- _Your instructions_:
Nothing below is to be printed except the lines between the line holding "- Be able to" and the line holding "### Installing Elm", inclusive, each exactly as it appears.

- _Study material_:
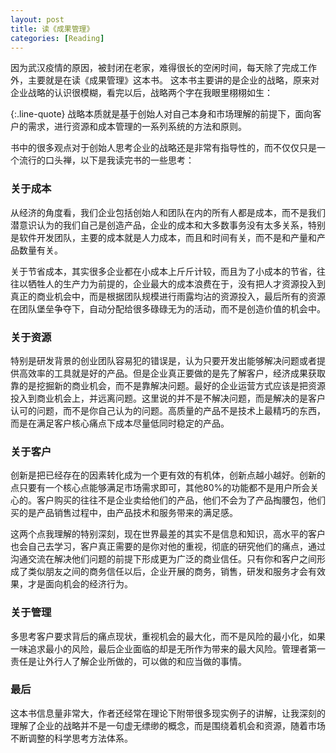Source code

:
 ```yaml
---
layout: post
title: 读《成果管理》
categories: [Reading]
---
```


因为武汉疫情的原因，被封闭在老家，难得很长的空闲时间，每天除了完成工作外，主要就是在读《成果管理》这本书。
这本书主要讲的是企业的战略，原来对企业战略的认识很模糊，看完以后，战略两个字在我眼里栩栩如生：

{:.line-quote}
战略本质就是基于创始人对自己本身和市场理解的前提下，面向客户的需求，进行资源和成本管理的一系列系统的方法和原则。

书中的很多观点对于创始人思考企业的战略还是非常有指导性的，而不仅仅只是一个流行的口头禅，以下是我读完书的一些思考：

### 关于成本

从经济的角度看，我们企业包括创始人和团队在内的所有人都是成本，而不是我们潜意识认为的我们自己是创造产品，企业的成本和大多数事务没有太多关系，特别是软件开发团队，主要的成本就是人力成本，而且和时间有关，而不是和产量和产品数量有关。

关于节省成本，其实很多企业都在小成本上斤斤计较，而且为了小成本的节省，往往以牺牲人的生产力为前提的，企业最大的成本浪费在于，没有把人才资源投入到真正的商业机会中，而是根据团队规模进行雨露均沾的资源投入，最后所有的资源在团队堡垒争夺下，自动分配给很多碌碌无为的活动，而不是创造价值的机会中。

### 关于资源

特别是研发背景的创业团队容易犯的错误是，认为只要开发出能够解决问题或者提供高效率的工具就是好的产品。但是企业真正要做的是先了解客户，经济成果获取靠的是挖掘新的商业机会，而不是靠解决问题。最好的企业运营方式应该是把资源投入到商业机会上，并远离问题。这里说的并不是不解决问题，而是解决的是客户认可的问题，而不是你自己认为的问题。高质量的产品不是技术上最精巧的东西，而是在满足客户核心痛点下成本尽量低同时稳定的产品。

### 关于客户

创新是把已经存在的因素转化成为一个更有效的有机体，创新点越小越好。创新的点只要有一个核心点能够满足市场需求即可，其他80%的功能都不是用户所会关心的。客户购买的往往不是企业卖给他们的产品，他们不会为了产品掏腰包，他们买的是产品销售过程中，由产品技术和服务带来的满足感。

这两个点我理解的特别深刻，现在世界最差的其实不是信息和知识，高水平的客户也会自己去学习，客户真正需要的是你对他的重视，彻底的研究他们的痛点，通过沟通交流在解决他们问题的前提下形成更为广泛的商业信任。只有你和客户之间形成了类似朋友之间的商务信任以后，企业开展的商务，销售，研发和服务才会有效果，才是面向机会的经济行为。

### 关于管理

多思考客户要求背后的痛点现状，重视机会的最大化，而不是风险的最小化，如果一味追求最小的风险，最后企业面临的却是无所作为带来的最大风险。管理者第一责任是让外行人了解企业所做的，可以做的和应当做的事情。

### 最后
这本书信息量非常大，作者还经常在理论下附带很多现实例子的讲解，让我深刻的理解了企业的战略并不是一句虚无缥缈的概念，而是围绕着机会和资源，随着市场不断调整的科学思考方法体系。
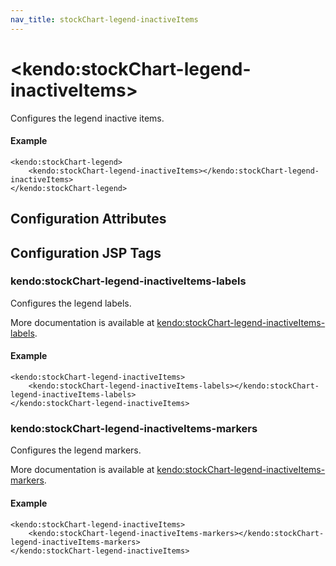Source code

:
 ```yaml
---
nav_title: stockChart-legend-inactiveItems
---
```


# \<kendo:stockChart-legend-inactiveItems\>

Configures the legend inactive items.

#### Example
    <kendo:stockChart-legend>
        <kendo:stockChart-legend-inactiveItems></kendo:stockChart-legend-inactiveItems>
    </kendo:stockChart-legend>

## Configuration Attributes


##  Configuration JSP Tags

### kendo:stockChart-legend-inactiveItems-labels

Configures the legend labels.

More documentation is available at [kendo:stockChart-legend-inactiveItems-labels](/api/wrappers/jsp/stockchart/legend-inactiveitems-labels).

#### Example

    <kendo:stockChart-legend-inactiveItems>
        <kendo:stockChart-legend-inactiveItems-labels></kendo:stockChart-legend-inactiveItems-labels>
    </kendo:stockChart-legend-inactiveItems>

### kendo:stockChart-legend-inactiveItems-markers

Configures the legend markers.

More documentation is available at [kendo:stockChart-legend-inactiveItems-markers](/api/wrappers/jsp/stockchart/legend-inactiveitems-markers).

#### Example

    <kendo:stockChart-legend-inactiveItems>
        <kendo:stockChart-legend-inactiveItems-markers></kendo:stockChart-legend-inactiveItems-markers>
    </kendo:stockChart-legend-inactiveItems>

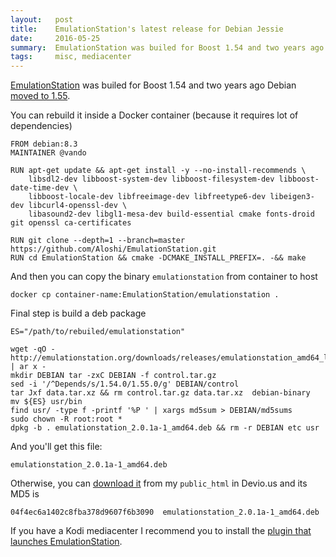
 ```yaml
---
layout:   post
title:    EmulationStation's latest release for Debian Jessie
date:     2016-05-25
summary:  EmulationStation was builed for Boost 1.54 and two years ago Debian moved to 1.55.
tags:     misc, mediacenter
---
```


[EmulationStation](http://www.emulationstation.org) was builed for Boost 1.54 and two years ago
Debian [moved to 1.55](http://metadata.ftp-master.debian.org/changelogs//main/b/boost1.55/boost1.55_1.55.0+dfsg-3_changelog).

You can rebuild it inside a Docker container (because it requires lot of dependencies)

```
FROM debian:8.3
MAINTAINER @vando

RUN apt-get update && apt-get install -y --no-install-recommends \
    libsdl2-dev libboost-system-dev libboost-filesystem-dev libboost-date-time-dev \
    libboost-locale-dev libfreeimage-dev libfreetype6-dev libeigen3-dev libcurl4-openssl-dev \
    libasound2-dev libgl1-mesa-dev build-essential cmake fonts-droid git openssl ca-certificates
    
RUN git clone --depth=1 --branch=master https://github.com/Aloshi/EmulationStation.git
RUN cd EmulationStation && cmake -DCMAKE_INSTALL_PREFIX=. -&& make 
```

And then you can copy the binary `emulationstation` from container to host

```
docker cp container-name:EmulationStation/emulationstation .
```

Final step is build a deb package

```
ES="/path/to/rebuiled/emulationstation"

wget -qO - http://emulationstation.org/downloads/releases/emulationstation_amd64_latest.deb | ar x -
mkdir DEBIAN tar -zxC DEBIAN -f control.tar.gz
sed -i '/^Depends/s/1.54.0/1.55.0/g' DEBIAN/control
tar Jxf data.tar.xz && rm control.tar.gz data.tar.xz  debian-binary
mv ${ES} usr/bin
find usr/ -type f -printf '%P ' | xargs md5sum > DEBIAN/md5sums
sudo chown -R root:root *
dpkg -b . emulationstation_2.0.1a-1_amd64.deb && rm -r DEBIAN etc usr
```

And you'll get this file:

```
emulationstation_2.0.1a-1_amd64.deb
```

Otherwise, you can [download it](http://devio.us/~vando/pkg/emulationstation_2.0.1a-1_amd64.deb)
from my `public_html` in Devio.us and its MD5 is

```
04f4ec6a1402c8fba378d9607f6b3090  emulationstation_2.0.1a-1_amd64.deb
```

If you have a Kodi mediacenter I recommend you to install the 
[plugin that launches EmulationStation](https://github.com/sdt/kodi-emulationstation-launcher).
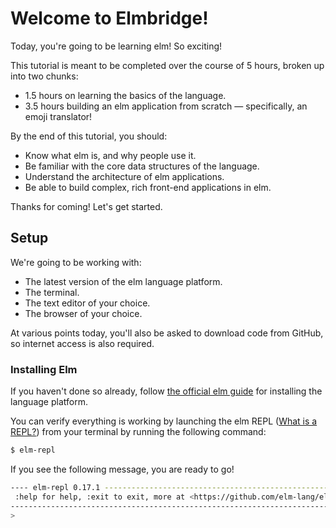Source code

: # Welcome to Elmbridge!

Today, you're going to be learning elm! So exciting!

This tutorial is meant to be completed over the course of 5 hours, broken up into two chunks:
 - 1.5 hours on learning the basics of the language.
 - 3.5 hours building an elm application from scratch — specifically, an emoji translator!

By the end of this tutorial, you should:

- Know what elm is, and why people use it.
- Be familiar with the core data structures of the language.
- Understand the architecture of elm applications.
- Be able to build complex, rich front-end applications in elm.

Thanks for coming! Let's get started.

## Setup

We're going to be working with:

- The latest version of the elm language platform.
- The terminal.
- The text editor of your choice.
- The browser of your choice.

At various points today, you'll also be asked to download code from GitHub, so internet access is also required.

### Installing Elm

If you haven't done so already, follow [the official elm guide](https://guide.elm-lang.org/get_started.html) for installing the language platform.

You can verify everything is working by launching the elm REPL ([What is a REPL?](https://en.wikipedia.org/wiki/Read%E2%80%93eval%E2%80%93print_loop)) from your terminal by running the following command:

```sh
$ elm-repl
```

If you see the following message, you are ready to go!

```sh
---- elm-repl 0.17.1 -----------------------------------------------------------
 :help for help, :exit to exit, more at <https://github.com/elm-lang/elm-repl>
--------------------------------------------------------------------------------
>
```

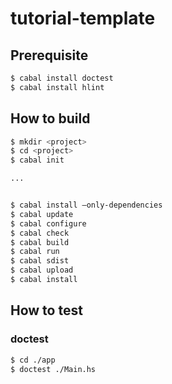 # tutorial-template

## Prerequisite

```bash
$ cabal install doctest
$ cabal install hlint
```

## How to build

```bash
$ mkdir <project>
$ cd <project>
$ cabal init

...


$ cabal install —only-dependencies
$ cabal update
$ cabal configure
$ cabal check
$ cabal build
$ cabal run
$ cabal sdist
$ cabal upload
$ cabal install
```

## How to test

### doctest

```bash
$ cd ./app
$ doctest ./Main.hs
```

- _Your solution_:
- Be able to build complex, rich front-end applications in elm.

Thanks for coming! Let's get started.

## Setup

We're going to be working with:

- The latest version of the elm language platform.
- The terminal.
- The text editor of your choice.
- The browser of your choice.

At various points today, you'll also be asked to download code from GitHub, so internet access is also required.

### Installing Elm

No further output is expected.